ING: Analyzing the Challenges Facing Potential Japanese Yen Intervention

By eFXdata  —  Apr 25 - 03:00 PM

Synopsis:

ING discusses the complexities of potential Japanese intervention in the currency market as USD/JPY trades above the anticipated intervention threshold of 155. Despite high expectations following a recent trilateral meeting, current market conditions may not fully justify intervention based on historical precedents of volatility and rate changes.

Key Points:

  • Current USD/JPY Levels: USD/JPY has surpassed the 155 level, a point many market analysts had anticipated might prompt intervention from Japanese authorities to support the yen. However, the actual market response and conditions have not yet aligned with typical precursors for such measures.

  • Historical Context for Intervention: ING references September 2022, when the Bank of Japan intervened by selling $20 billion in one day, a response triggered by specific market conditions including one-month implied volatility trading between 12-15% and a 20-day rate of change in the 5-8% range.

  • Comparison with Current Market Conditions: Currently, the one-month traded volatility for USD/JPY remains below 10%, and the 20-day rate of change is approximately 3%, both significantly lower than the levels seen during previous interventions. These more subdued metrics suggest less market disruption and may complicate the justification for immediate intervention.

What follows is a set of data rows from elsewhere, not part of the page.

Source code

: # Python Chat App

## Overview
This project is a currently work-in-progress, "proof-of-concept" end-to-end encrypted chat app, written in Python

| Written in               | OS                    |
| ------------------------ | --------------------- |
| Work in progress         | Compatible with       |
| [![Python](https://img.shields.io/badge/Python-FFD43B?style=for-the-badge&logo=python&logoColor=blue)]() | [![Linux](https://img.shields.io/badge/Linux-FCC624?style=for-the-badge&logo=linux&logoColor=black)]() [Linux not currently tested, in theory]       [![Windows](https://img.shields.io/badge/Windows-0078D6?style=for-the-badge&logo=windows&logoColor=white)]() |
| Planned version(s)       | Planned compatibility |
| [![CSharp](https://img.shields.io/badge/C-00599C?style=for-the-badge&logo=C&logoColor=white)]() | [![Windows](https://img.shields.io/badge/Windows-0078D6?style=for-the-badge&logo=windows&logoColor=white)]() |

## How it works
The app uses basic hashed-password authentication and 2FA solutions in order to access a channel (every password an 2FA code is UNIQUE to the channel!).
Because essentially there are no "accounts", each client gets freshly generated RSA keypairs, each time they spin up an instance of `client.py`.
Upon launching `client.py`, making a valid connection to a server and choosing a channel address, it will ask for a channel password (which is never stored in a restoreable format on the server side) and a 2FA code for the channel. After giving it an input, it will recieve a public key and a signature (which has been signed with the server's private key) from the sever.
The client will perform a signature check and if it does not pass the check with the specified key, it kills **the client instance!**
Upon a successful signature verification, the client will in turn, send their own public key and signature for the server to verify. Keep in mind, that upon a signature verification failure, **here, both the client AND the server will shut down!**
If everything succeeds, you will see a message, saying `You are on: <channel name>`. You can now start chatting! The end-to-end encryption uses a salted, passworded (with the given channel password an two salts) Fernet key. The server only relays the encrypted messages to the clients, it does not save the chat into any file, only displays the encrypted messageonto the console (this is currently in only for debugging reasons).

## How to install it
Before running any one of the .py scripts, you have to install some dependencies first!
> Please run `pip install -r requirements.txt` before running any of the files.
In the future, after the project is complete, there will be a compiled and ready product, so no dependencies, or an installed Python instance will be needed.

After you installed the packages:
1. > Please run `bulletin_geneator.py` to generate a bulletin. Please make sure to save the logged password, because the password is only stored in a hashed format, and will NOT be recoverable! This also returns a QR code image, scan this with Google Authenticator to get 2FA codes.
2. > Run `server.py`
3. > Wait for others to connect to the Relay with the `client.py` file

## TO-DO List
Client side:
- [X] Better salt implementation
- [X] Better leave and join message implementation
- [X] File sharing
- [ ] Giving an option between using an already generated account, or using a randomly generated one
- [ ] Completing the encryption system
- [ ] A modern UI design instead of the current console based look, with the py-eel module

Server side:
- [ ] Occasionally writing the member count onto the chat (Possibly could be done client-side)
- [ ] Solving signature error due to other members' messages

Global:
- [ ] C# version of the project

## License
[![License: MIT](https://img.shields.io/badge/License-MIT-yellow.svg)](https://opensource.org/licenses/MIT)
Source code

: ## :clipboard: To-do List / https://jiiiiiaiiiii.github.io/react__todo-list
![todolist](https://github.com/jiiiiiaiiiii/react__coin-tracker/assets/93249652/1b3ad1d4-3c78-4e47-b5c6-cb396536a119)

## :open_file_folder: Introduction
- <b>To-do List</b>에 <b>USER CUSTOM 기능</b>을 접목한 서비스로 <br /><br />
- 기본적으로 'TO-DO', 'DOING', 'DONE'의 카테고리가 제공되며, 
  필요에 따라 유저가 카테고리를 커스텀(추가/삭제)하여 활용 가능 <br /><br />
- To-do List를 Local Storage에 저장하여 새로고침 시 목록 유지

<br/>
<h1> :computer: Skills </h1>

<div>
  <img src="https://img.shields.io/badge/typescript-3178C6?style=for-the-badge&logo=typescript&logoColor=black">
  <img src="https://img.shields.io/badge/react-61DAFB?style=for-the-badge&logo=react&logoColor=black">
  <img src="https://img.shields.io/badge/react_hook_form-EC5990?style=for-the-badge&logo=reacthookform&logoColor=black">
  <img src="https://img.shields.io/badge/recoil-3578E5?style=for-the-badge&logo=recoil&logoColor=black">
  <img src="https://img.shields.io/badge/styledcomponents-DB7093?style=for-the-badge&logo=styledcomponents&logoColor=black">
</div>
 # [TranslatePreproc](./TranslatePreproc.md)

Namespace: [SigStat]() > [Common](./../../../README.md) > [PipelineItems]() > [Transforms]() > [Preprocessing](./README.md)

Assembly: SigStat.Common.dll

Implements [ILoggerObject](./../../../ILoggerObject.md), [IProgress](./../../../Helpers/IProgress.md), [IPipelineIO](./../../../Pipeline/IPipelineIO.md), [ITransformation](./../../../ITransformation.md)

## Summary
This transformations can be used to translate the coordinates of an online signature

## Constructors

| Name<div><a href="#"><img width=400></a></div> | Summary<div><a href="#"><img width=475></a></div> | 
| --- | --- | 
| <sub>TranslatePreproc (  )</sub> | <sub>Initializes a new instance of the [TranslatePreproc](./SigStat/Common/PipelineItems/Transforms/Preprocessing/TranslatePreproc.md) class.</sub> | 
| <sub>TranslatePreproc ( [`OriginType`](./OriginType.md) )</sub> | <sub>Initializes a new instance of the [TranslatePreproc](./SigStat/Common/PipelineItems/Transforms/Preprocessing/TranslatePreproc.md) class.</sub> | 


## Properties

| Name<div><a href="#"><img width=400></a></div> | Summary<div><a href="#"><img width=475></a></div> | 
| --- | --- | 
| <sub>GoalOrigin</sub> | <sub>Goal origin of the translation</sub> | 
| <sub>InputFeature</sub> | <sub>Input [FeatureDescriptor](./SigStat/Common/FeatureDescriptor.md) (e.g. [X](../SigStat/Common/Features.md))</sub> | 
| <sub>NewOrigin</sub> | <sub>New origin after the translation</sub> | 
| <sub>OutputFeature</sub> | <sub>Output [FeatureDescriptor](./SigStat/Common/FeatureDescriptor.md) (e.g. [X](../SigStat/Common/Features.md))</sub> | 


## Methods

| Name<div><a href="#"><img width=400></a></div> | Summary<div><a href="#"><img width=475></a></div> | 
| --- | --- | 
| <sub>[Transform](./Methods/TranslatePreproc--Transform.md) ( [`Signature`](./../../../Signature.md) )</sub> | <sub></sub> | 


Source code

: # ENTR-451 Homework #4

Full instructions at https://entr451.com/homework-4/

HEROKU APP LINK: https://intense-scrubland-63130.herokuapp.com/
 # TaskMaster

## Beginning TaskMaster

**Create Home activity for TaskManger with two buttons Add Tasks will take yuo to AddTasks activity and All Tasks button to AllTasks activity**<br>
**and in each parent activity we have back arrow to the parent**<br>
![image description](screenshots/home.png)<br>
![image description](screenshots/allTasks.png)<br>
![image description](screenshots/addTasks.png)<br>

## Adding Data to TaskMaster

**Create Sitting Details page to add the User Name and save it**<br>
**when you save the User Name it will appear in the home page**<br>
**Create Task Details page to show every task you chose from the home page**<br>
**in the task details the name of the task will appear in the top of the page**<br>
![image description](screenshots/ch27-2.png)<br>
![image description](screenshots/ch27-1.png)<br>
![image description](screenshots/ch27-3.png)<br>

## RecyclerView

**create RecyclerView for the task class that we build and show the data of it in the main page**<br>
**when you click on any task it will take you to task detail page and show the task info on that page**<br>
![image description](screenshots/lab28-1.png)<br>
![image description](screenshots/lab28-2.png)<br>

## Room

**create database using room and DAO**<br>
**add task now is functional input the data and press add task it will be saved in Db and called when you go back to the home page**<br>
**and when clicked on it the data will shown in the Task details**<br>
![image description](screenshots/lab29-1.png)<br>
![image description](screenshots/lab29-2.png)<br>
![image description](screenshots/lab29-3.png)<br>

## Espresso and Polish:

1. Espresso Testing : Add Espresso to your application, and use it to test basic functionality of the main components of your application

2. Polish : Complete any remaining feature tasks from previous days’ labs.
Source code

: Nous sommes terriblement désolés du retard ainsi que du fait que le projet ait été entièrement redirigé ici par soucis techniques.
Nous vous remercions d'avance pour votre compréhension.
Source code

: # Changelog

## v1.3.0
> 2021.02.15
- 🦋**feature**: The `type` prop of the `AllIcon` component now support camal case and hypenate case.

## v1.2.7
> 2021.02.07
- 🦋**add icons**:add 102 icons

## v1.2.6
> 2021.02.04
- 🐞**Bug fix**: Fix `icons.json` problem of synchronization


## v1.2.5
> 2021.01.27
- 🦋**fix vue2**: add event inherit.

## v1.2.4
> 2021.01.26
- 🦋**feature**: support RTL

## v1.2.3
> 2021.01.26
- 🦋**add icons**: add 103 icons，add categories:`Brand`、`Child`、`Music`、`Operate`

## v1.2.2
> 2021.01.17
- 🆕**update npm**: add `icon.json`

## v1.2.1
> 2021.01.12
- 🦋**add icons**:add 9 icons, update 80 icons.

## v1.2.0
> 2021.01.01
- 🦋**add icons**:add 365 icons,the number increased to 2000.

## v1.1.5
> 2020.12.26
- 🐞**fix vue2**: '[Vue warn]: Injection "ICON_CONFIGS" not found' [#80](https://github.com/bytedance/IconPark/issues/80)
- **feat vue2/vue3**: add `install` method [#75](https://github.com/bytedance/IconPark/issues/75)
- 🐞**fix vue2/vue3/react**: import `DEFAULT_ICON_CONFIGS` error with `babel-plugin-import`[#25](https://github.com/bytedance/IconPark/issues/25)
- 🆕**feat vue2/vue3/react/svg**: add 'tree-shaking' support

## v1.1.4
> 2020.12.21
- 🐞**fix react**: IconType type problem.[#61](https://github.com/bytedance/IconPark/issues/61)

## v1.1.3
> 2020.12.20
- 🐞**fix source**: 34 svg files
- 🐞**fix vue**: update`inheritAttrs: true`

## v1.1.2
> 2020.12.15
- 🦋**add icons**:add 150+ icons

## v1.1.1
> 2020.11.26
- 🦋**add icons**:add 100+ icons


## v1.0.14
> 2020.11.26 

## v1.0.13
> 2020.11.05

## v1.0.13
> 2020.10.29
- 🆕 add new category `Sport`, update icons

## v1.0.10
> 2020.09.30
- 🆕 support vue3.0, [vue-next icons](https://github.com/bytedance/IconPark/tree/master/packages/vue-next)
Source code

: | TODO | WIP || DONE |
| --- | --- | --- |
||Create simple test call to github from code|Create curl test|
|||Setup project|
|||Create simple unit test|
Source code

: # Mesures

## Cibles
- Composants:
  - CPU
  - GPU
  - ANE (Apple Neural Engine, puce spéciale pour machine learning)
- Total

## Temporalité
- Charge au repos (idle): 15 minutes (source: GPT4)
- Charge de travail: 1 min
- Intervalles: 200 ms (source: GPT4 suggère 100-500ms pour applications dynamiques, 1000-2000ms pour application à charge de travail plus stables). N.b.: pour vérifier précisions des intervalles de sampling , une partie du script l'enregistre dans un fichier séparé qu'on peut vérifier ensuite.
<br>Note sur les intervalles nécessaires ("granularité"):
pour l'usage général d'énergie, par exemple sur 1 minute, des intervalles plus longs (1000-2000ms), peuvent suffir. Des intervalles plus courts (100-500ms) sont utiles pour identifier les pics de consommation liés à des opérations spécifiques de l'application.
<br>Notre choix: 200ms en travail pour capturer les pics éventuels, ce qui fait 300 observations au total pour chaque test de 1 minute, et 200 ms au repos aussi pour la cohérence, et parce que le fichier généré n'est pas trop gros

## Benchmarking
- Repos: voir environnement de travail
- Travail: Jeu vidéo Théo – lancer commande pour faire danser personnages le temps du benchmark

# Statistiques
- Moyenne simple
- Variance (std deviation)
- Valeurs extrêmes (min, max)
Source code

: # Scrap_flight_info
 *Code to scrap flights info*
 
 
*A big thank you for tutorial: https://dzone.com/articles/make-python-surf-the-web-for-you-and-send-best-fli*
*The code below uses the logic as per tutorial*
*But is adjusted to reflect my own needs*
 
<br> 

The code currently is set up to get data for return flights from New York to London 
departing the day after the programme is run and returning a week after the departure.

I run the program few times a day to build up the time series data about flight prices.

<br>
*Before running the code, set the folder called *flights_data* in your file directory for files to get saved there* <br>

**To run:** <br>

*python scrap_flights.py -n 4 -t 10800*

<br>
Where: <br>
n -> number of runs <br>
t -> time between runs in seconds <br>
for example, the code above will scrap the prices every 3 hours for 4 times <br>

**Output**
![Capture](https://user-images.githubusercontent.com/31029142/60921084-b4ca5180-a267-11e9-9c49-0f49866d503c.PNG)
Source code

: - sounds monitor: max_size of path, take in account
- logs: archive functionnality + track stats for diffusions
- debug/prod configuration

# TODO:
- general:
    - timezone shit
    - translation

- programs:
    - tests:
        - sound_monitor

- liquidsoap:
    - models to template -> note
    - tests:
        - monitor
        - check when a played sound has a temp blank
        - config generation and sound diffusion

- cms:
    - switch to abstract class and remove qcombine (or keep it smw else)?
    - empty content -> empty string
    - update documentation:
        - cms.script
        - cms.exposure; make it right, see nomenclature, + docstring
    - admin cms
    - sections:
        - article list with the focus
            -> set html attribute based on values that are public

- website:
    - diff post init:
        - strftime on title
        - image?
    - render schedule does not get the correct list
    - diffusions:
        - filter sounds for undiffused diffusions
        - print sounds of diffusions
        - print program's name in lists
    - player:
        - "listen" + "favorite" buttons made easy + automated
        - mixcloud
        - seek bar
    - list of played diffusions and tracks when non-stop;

  • Implications of Trilateral Meeting: While last week's meeting between U.S., Japanese, and Korean finance ministers was significant, particularly for the intervention narrative, the joint press release alone does not meet all the criteria needed for action. The sufficiency of conditions for intervention requires clear evidence of disorderly market movements, which may not yet be present.

Conclusion:

While USD/JPY's breach of 155 has heightened speculation about potential intervention by Japanese authorities, ING notes that current market conditions characterized by lower volatility and modest rate changes do not strongly support the case for immediate action. It will be challenging for Japan to argue that the market conditions are sufficiently disorderly to warrant intervention based on historical intervention criteria.